** Opening Data provided block **

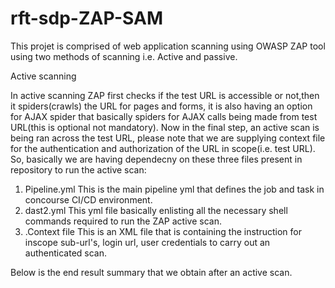 # rft-sdp-ZAP-SAM
This projet is comprised of web application scanning using OWASP ZAP tool using two methods of scanning i.e. Active and passive.

Active scanning

In active scanning ZAP first checks if the test URL is accessible or not,then it spiders(crawls) the URL for pages and forms, it is also having an option for AJAX spider that basically spiders for AJAX calls being made from test URL(this is optional not mandatory). Now in the final step, an active scan is being ran across the test URL, please note that we are supplying context file for the authentication and authorization of the URL in scope(i.e. test URL).
So, basically we are having dependecny on these three files present in repository to run the active scan:
1. Pipeline.yml  This is the main pipeline yml that defines the job and task in concourse CI/CD environment.
2. dast2.yml This yml file basically enlisting all the necessary shell commands required to run the ZAP active scan.
3. .Context file This is an XML file that is containing the instruction for inscope sub-url's, login url, user credentials to carry out an authenticated scan.

Below is the end result summary that we obtain after an active scan.



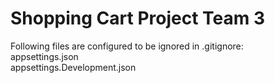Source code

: # Shopping Cart Project Team 3
Following files are configured to be ignored in .gitignore: <br />
appsettings.json <br />
appsettings.Development.json <br />
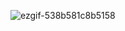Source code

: ![ezgif-538b581c8b5158](https://github.com/user-attachments/assets/b4680649-0283-470f-9bd6-ea84d3d131e6)
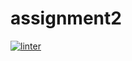 # assignment2
[![linter](https://github.com/Amanda-Groulx/assignment2/workflows/linter/badge.svg)](https://github.com/marketplace/actions/super-linter)   
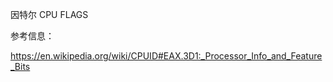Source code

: 因特尔 CPU FLAGS

参考信息：

https://en.wikipedia.org/wiki/CPUID#EAX.3D1:_Processor_Info_and_Feature_Bits
<!--stackedit_data:
eyJoaXN0b3J5IjpbLTE4MTYwNDc4NDRdfQ==
-->
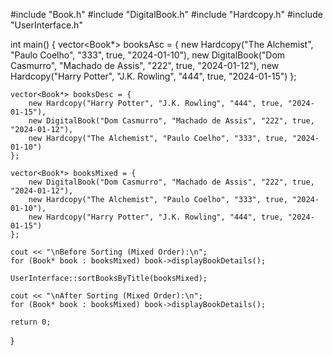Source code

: #include "Book.h"
#include "DigitalBook.h"
#include "Hardcopy.h"
#include "UserInterface.h"

int main() {
    vector<Book*> booksAsc = {
        new Hardcopy("The Alchemist", "Paulo Coelho", "333", true, "2024-01-10"),
        new DigitalBook("Dom Casmurro", "Machado de Assis", "222", true, "2024-01-12"),
        new Hardcopy("Harry Potter", "J.K. Rowling", "444", true, "2024-01-15")
    };

    vector<Book*> booksDesc = {
        new Hardcopy("Harry Potter", "J.K. Rowling", "444", true, "2024-01-15"),
        new DigitalBook("Dom Casmurro", "Machado de Assis", "222", true, "2024-01-12"),
        new Hardcopy("The Alchemist", "Paulo Coelho", "333", true, "2024-01-10")
    };

    vector<Book*> booksMixed = {
        new DigitalBook("Dom Casmurro", "Machado de Assis", "222", true, "2024-01-12"),
        new Hardcopy("The Alchemist", "Paulo Coelho", "333", true, "2024-01-10"),
        new Hardcopy("Harry Potter", "J.K. Rowling", "444", true, "2024-01-15")
    };

    cout << "\nBefore Sorting (Mixed Order):\n";
    for (Book* book : booksMixed) book->displayBookDetails();

    UserInterface::sortBooksByTitle(booksMixed);

    cout << "\nAfter Sorting (Mixed Order):\n";
    for (Book* book : booksMixed) book->displayBookDetails();

    return 0;
}
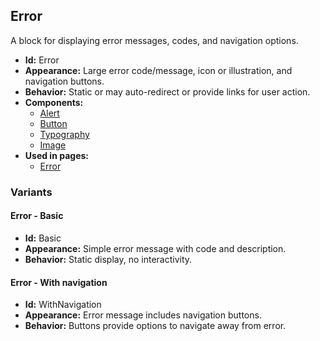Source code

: ## Error
A block for displaying error messages, codes, and navigation options.
- **Id:** Error
- **Appearance:** Large error code/message, icon or illustration, and navigation buttons.
- **Behavior:** Static or may auto-redirect or provide links for user action.
- **Components:**
  - [Alert](components.md#alert)
  - [Button](components.md#button)
  - [Typography](components.md#typography)
  - [Image](components.md#image)
- **Used in pages:**
  - [Error](pages.md#error)
### Variants
#### Error - **Basic**
- **Id:** Basic
- **Appearance:** Simple error message with code and description.
- **Behavior:** Static display, no interactivity.
#### Error - **With navigation**
- **Id:** WithNavigation
- **Appearance:** Error message includes navigation buttons.
- **Behavior:** Buttons provide options to navigate away from error.
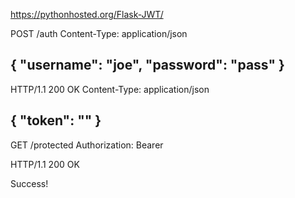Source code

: https://pythonhosted.org/Flask-JWT/

POST /auth
Content-Type: application/json

{
    "username": "joe",
    "password": "pass"
}
--------------

HTTP/1.1 200 OK
Content-Type: application/json

{
  "token": "<jwt-token>"
}
--------------

GET /protected
Authorization: Bearer <jwt-token>

HTTP/1.1 200 OK

Success!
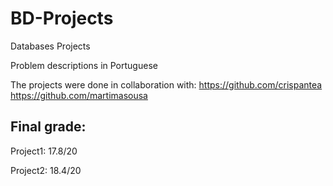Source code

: # BD-Projects
Databases Projects

Problem descriptions in Portuguese

The projects were done in collaboration with:
https://github.com/crispantea
https://github.com/martimasousa

## Final grade:
Project1: 17.8/20

Project2: 18.4/20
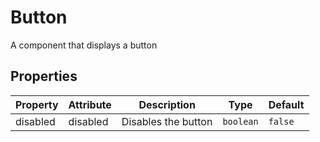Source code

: # Button

A component that displays a button

## Properties

| Property | Attribute | Description | Type | Default |
| -------- | --------- | ----------- | ---- | ------- |
| disabled | disabled | Disables the button | `boolean` | `false` |





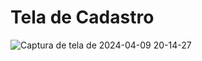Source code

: # Tela de Cadastro
![Captura de tela de 2024-04-09 20-14-27](https://github.com/danilosenati/estacionamento-de-carros/assets/130939835/87022a65-5750-4e8a-a7fa-da8335a81376)

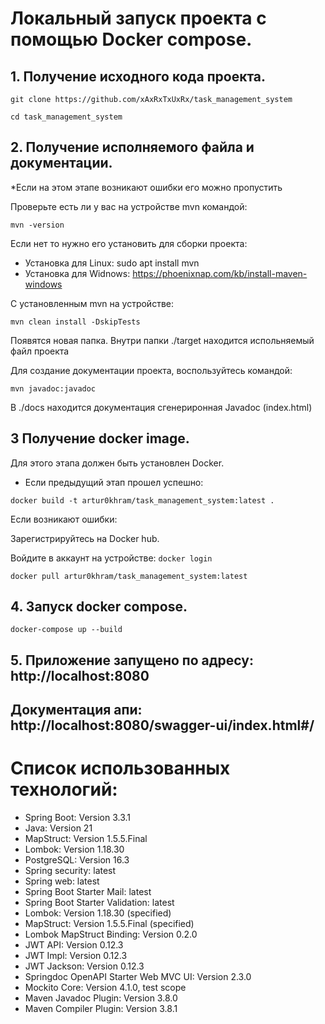# Локальный запуск проекта с помощью Docker compose.

## 1. Получение исходного кода проекта.
`git clone https://github.com/xAxRxTxUxRx/task_management_system`

`cd task_management_system`

## 2. Получение исполняемого файла и документации.
*Если на этом этапе возникают ошибки его можно пропустить

Проверьте есть ли у вас на устройстве mvn командой:

`mvn -version`

Если нет то нужно его установить для сборки проекта:
- Установка для Linux: sudo apt install mvn
- Установка для Widnows: https://phoenixnap.com/kb/install-maven-windows

С установленным mvn на устройстве: 

`mvn clean install -DskipTests`

Появятся новая папка.
Внутри папки ./target находится испольняемый файл проекта

Для создание документации проекта, воспользуйтесь командой:

`mvn javadoc:javadoc`

В ./docs находится документация сгенериронная Javadoc (index.html)

## 3 Получение docker image.
Для этого этапа должен быть установлен Docker.
- Если предыдущий этап прошел успешно:

`docker build -t artur0khram/task_management_system:latest .`

Если возникают ошибки:

Зарегистрируйтесь на Docker hub.

Войдите в аккаунт на устройстве:
`docker login`

`docker pull artur0khram/task_management_system:latest`

## 4. Запуск docker compose.
`docker-compose up --build`

## 5. Приложение запущено по адресу: http://localhost:8080

## Документация апи: http://localhost:8080/swagger-ui/index.html#/

# Список использованных технологий:
- Spring Boot: Version 3.3.1
- Java: Version 21
- MapStruct: Version 1.5.5.Final
- Lombok: Version 1.18.30
- PostgreSQL: Version 16.3
- Spring security: latest
- Spring web: latest
- Spring Boot Starter Mail: latest
- Spring Boot Starter Validation: latest
- Lombok: Version 1.18.30 (specified)
- MapStruct: Version 1.5.5.Final (specified)
- Lombok MapStruct Binding: Version 0.2.0
- JWT API: Version 0.12.3
- JWT Impl: Version 0.12.3
- JWT Jackson: Version 0.12.3
- Springdoc OpenAPI Starter Web MVC UI: Version 2.3.0
- Mockito Core: Version 4.1.0, test scope
- Maven Javadoc Plugin: Version 3.8.0
- Maven Compiler Plugin: Version 3.8.1
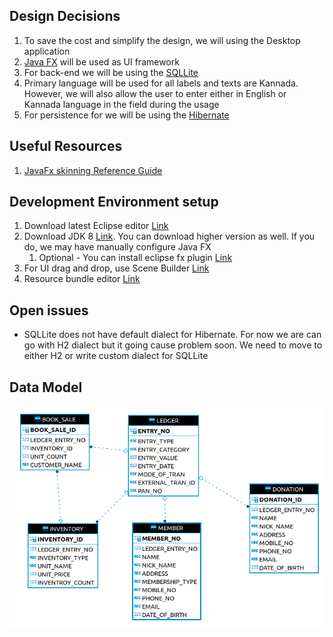 ## Design Decisions
1. To save the cost and simplify the design, we will using the Desktop application
1. [Java FX](https://openjfx.io) will be used as UI framework
1. For back-end we will be using the [SQLLite](https://www.sqlite.org/index.html)
1. Primary language will be used for all labels and texts are Kannada. However, we will also allow the user to enter either in English or Kannada language in the field during the usage
1. For persistence for we will be using the [Hibernate](https://hibernate.org/orm/)

## Useful Resources
1. [JavaFx skinning Reference Guide](https://docs.oracle.com/javase/8/javafx/api/javafx/scene/doc-files/cssref.html)

## Development Environment setup
1. Download latest Eclipse editor [Link](https://www.eclipse.org/downloads/packages/release/mars/r/eclipse-ide-java-ee-developers)
1. Download JDK 8 [Link](https://www.oracle.com/java/technologies/javase/javase-jdk8-downloads.html). You can download higher version as well. If you do, we may have manually configure Java FX
	1. Optional - You can install eclipse fx plugin [Link](https://marketplace.eclipse.org/category/free-tagging/javafx)
1. For UI drag and drop, use Scene Builder [Link](https://gluonhq.com/products/scene-builder/)
1. Resource bundle editor [Link](https://marketplace.eclipse.org/content/resourcebundle-editor#group-details)

## Open issues
* SQLLite does not have default dialect for Hibernate. For now we are can go with H2 dialect but it going cause problem soon. We need to move to either H2 or write custom dialect for SQLLite

## Data Model
![Data Model](./Datamodel.png)
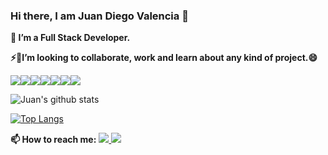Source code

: ### Hi there, I am Juan Diego Valencia 👋

**🌱 I’m a Full Stack Developer.**

**⚡🔭I’m looking to collaborate, work and learn about any kind of project.😄**

<img src="https://img.icons8.com/color/48/000000/python.png"/><img src="https://img.icons8.com/color/48/000000/c-programming.png"/><img src="https://img.icons8.com/color/48/000000/javascript.png"/><img src="https://img.icons8.com/color/48/000000/css3.png"/><img src="https://img.icons8.com/color/48/000000/html-5.png"/><img src="https://img.icons8.com/fluent/48/000000/github.png"/><img src="https://img.icons8.com/color/48/000000/git.png"/>

![Juan's github stats](https://github-readme-stats.vercel.app/api?username=Jdavp&show_icons=true&theme=tokyonight)

[![Top Langs](https://github-readme-stats.vercel.app/api/top-langs/?username=Jdavp&layout=compact&theme=tokyonight)](https://github.com/anuraghazra/github-readme-stats)

**📫 How to reach me:**
[<img src="https://img.icons8.com/color/48/000000/linkedin.png"/> ](https://www.linkedin.com/in/juandiegoalejandrovalenciape%C3%B1a/ )
[<img src="https://img.icons8.com/color/48/000000/twitter-circled.png"/>](https://twitter.com/Jdavp)
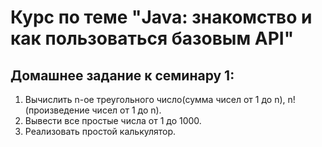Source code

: # Курс по теме "Java: знакомство и как пользоваться базовым API"
## Домашнее задание к семинару 1:

1. Вычислить n-ое треугольного число(сумма чисел от 1 до n), n! (произведение чисел от 1 до n). 
2. Вывести все простые числа от 1 до 1000. 
3. Реализовать простой калькулятор.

** Closing Data provided block **

Tally the lines in the records that contain "username", then give only the tally.

3